Water plants grow quickly but, even so, I encourage them by using fertilizing tablets. For new plants, I delay fertilizing until they show signs of growth. When a plant gets big, I divide and re-pot it in heavy clay soil with a layer of stones over the top. Dense soils won't cloud the water when containers are moved, and, just to be sure, I always firm the soil fairly tightly before lowering the container back into the water. If the plants seem too robust, I limit their growth by keeping them in small pots and trimming off the oldest and tallest leaves.
There's no need to change the water in a container garden, although you should top it up every few days to replace liquid that may have evaporated. I've never had problems with mosquitoes breeding in containers, but if you want to eliminate any chance of establishing a breeding ground for insects, you might wash the larvae out by overfilling your container with water or add a few goldfish. Goldfish varieties that eat mozzie larvae and are best for outdoors are Comets, Shubunkins and Fantails - all common in pet stores.

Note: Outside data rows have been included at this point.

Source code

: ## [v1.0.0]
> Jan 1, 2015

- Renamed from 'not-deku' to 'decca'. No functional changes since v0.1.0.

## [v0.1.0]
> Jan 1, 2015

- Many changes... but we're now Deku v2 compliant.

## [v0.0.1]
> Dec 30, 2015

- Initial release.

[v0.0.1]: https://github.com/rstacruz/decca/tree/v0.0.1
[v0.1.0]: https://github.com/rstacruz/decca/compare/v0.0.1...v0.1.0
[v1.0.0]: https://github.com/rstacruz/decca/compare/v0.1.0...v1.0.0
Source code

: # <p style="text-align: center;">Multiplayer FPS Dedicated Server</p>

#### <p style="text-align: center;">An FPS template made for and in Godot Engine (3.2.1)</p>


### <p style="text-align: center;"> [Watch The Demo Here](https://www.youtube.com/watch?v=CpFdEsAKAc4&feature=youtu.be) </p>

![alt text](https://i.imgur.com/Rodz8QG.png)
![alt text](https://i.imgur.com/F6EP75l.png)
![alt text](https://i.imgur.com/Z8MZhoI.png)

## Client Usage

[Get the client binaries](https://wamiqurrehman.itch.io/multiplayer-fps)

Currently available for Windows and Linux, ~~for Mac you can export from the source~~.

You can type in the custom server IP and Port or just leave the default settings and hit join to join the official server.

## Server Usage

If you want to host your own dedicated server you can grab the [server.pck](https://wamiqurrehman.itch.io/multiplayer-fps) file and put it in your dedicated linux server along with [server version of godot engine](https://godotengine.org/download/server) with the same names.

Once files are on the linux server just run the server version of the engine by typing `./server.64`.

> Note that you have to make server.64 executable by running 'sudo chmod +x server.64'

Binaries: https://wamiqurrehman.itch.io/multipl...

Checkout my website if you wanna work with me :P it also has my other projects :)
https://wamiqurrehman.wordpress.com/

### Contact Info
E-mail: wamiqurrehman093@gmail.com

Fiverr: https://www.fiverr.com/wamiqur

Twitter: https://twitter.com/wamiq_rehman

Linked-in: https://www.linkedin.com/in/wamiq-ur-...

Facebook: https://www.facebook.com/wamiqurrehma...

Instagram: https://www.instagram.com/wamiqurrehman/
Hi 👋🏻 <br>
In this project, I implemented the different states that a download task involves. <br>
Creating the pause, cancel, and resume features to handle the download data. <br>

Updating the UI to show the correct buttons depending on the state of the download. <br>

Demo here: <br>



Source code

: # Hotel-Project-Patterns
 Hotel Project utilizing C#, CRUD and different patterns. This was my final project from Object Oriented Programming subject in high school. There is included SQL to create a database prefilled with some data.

Aquatic nurseries have also developed specially formulated products for killing mosquito larvae.
When winter comes, it doesn't have to mean the end of the garden. Most Water Plants will become dormant and re-shoot in spring. Hardy plants can be left in the container but may need protection against freezing. Where winters are severe, aquarium-type heaters can prevent your container water garden from turning into a giant ice cube.
One plant to look out for is the Water Hawthorn (Aponogeton distachyos). This plant is one of the few to flourish and even flower in the cold. The white scented flowers and oval shaped leaves float on the water like a water lily.
So give a small water garden a try. First, decide on a spot in your garden and then come in to Bliss to see the great range of water bowls, water plants, and fountain equipment. There you will see small water gardens set up to show you how they are to look, and just how easy it is to create.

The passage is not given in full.